4    EXPERIMENT 1 (2D POINTING)

This experiment used the ISO 9241-9 standard to compare differences in the devices. Based on Fitts' law, this standard measures performance of devices in 2D pointing tasks.

4.1    Participants

Fourteen students (aged 18 to 30; mean 27.2 years) were recruited to participate in the study. Eight were male. All used the mouse with their right hand during normal computing. Participants were paid $10 upon completion of the study, which took about 1 hour.

4.2    Apparatus

The computer was an AMD Athlon with a 64-bit CPU, running at 3 GHz, with 1 GB of RAM and a PCI-Express graphics controller. A Microsoft optical mouse was augmented with a set of retro-reflective markers and was used in all conditions (see Figure 7). Some conditions, specifically the "mouse" input device condition, used the mouse optical sensor. The "tracker" input device conditions instead used the NaturalPoint OptiTrack motion capture system on the retro-reflective markers on top of the mouse to detect motions.

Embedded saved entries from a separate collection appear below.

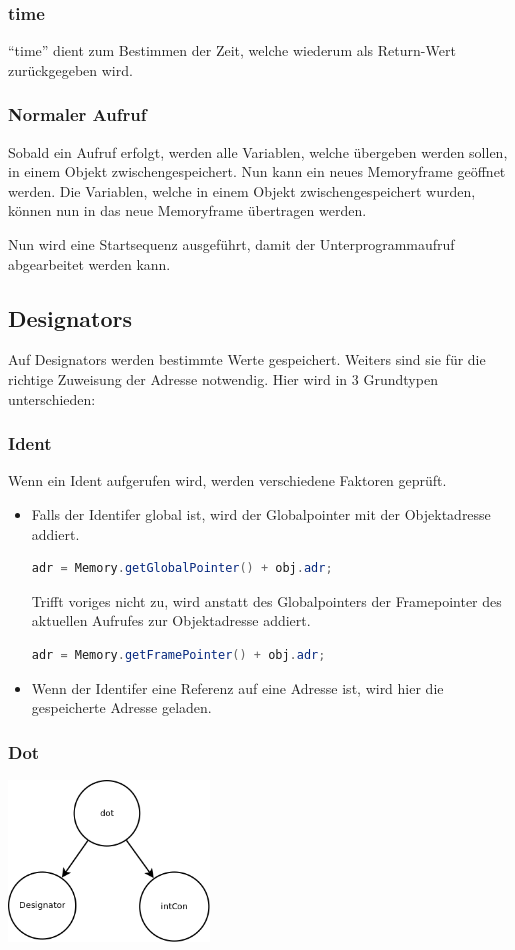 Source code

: \subsubsection{time}
``time'' dient zum Bestimmen der Zeit, welche wiederum als Return-Wert zurückgegeben wird.

\subsubsection{Normaler Aufruf}
Sobald ein Aufruf erfolgt, werden alle Variablen, welche übergeben werden sollen, in einem Objekt zwischengespeichert. Nun kann ein
neues Memoryframe geöffnet werden. Die Variablen, welche in einem Objekt zwischengespeichert wurden, können nun in das neue
Memoryframe übertragen werden.

Nun wird eine Startsequenz ausgeführt, damit der Unterprogrammaufruf abgearbeitet werden kann.

\subsection{Designators}
Auf Designators werden bestimmte Werte gespeichert. Weiters sind sie für die richtige Zuweisung der Adresse notwendig.
Hier wird in 3 Grundtypen unterschieden:

\subsubsection{Ident}
Wenn ein Ident aufgerufen wird, werden verschiedene Faktoren geprüft.
\begin{itemize}
 \item Falls der Identifer global ist, wird der Globalpointer mit der Objektadresse addiert.
 \begin{lstlisting}[language=JAVA]
 adr = Memory.getGlobalPointer() + obj.adr;	
  \end{lstlisting}
  Trifft voriges nicht zu, wird anstatt des Globalpointers der Framepointer des aktuellen Aufrufes zur Objektadresse addiert.
   \begin{lstlisting}[language=JAVA]
 adr = Memory.getFramePointer() + obj.adr;
  \end{lstlisting}
 \item Wenn der Identifer eine Referenz auf eine Adresse ist, wird hier die gespeicherte Adresse geladen.
\end{itemize}



\subsubsection{Dot}
\includegraphics[width=0.4\textwidth]{./media/images/interpreter/syntaxbaum/designators/dot.png}

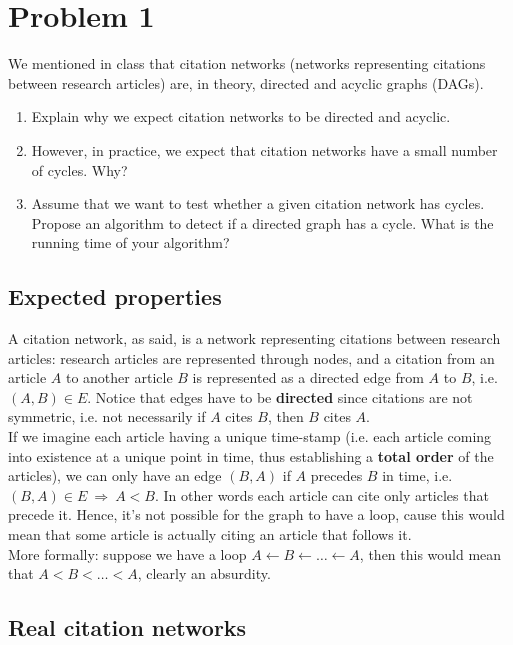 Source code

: 
\section{Problem 1}

We mentioned in class that citation networks (networks representing
citations between research articles) are, in theory, directed and
acyclic graphs (DAGs).
\begin{enumerate}
	\item Explain why we expect citation networks to be directed and acyclic.
	\item However, in practice, we expect that citation networks have a small
	number of cycles. Why?
	\item Assume that we want to test whether a given citation network has
	cycles. Propose an algorithm to detect if a directed graph has a
	cycle. What is the running time of your algorithm?
\end{enumerate}


\subsection{Expected properties}

A citation network, as said, is a network representing citations between
research articles: research articles are represented through nodes, and
a citation from an article $A$ to another
article $B$ is represented as a directed edge from
$A$ to $B$, i.e. $\left(A,B\right) \in E$. Notice that
edges have to be \textbf{directed} since citations are not symmetric,
i.e. not necessarily if $A$ cites $B$, then
$B$ cites $A$.\\
If we imagine each article having a unique time-stamp (i.e. each article
coming into existence at a unique point in time, thus establishing
a \textbf{total order} of the articles), we can only have an edge
$\left(B, A\right)$ if $A$ precedes $B$ in time,
i.e. $\left(B,A\right) \in E \ \Rightarrow \ A < B$. In other words each article can cite only
articles that precede it. Hence, it's not possible for the graph to have a loop, cause this would
mean that some article is actually citing an article that follows it.\\
More formally: suppose we have a loop $A \leftarrow B \leftarrow \dots \leftarrow A$, then this would mean that $A < B < \dots < A$, clearly an absurdity.

\subsection{Real citation networks}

Figure 7. Mouse with optical tracking markers mounted.

The software was written in C# and used NaturalPoint's tracking API to enable the capture of the motion of the rigid body mounted on the mouse. The software implemented a 2D pointing task commonly employed in Fitts' law studies, as described in ISO 9241-9 [11] (see Figure 8). The software presented 13 targets in a circle. Upon clicking the first highlighted target (at the top) the timer starts and the opposite (bottom-left) target is highlighted, directing the participant to select it. The next target is on the opposite side, to the immediate right of the first target, and so on until all targets are clicked. The software logged target sizes, distances between targets, the times to click between targets, errors, and screen coordinates of click events. It also performed the effective width calculation as described in Section 2.3.1.

4.3    Procedure

After signing informed consent forms participants were seated in front and to the right of the computer display. The tracked mouse was positioned initially at the origin of the tracked region (the bottom left corner of the taped square in Figure 3).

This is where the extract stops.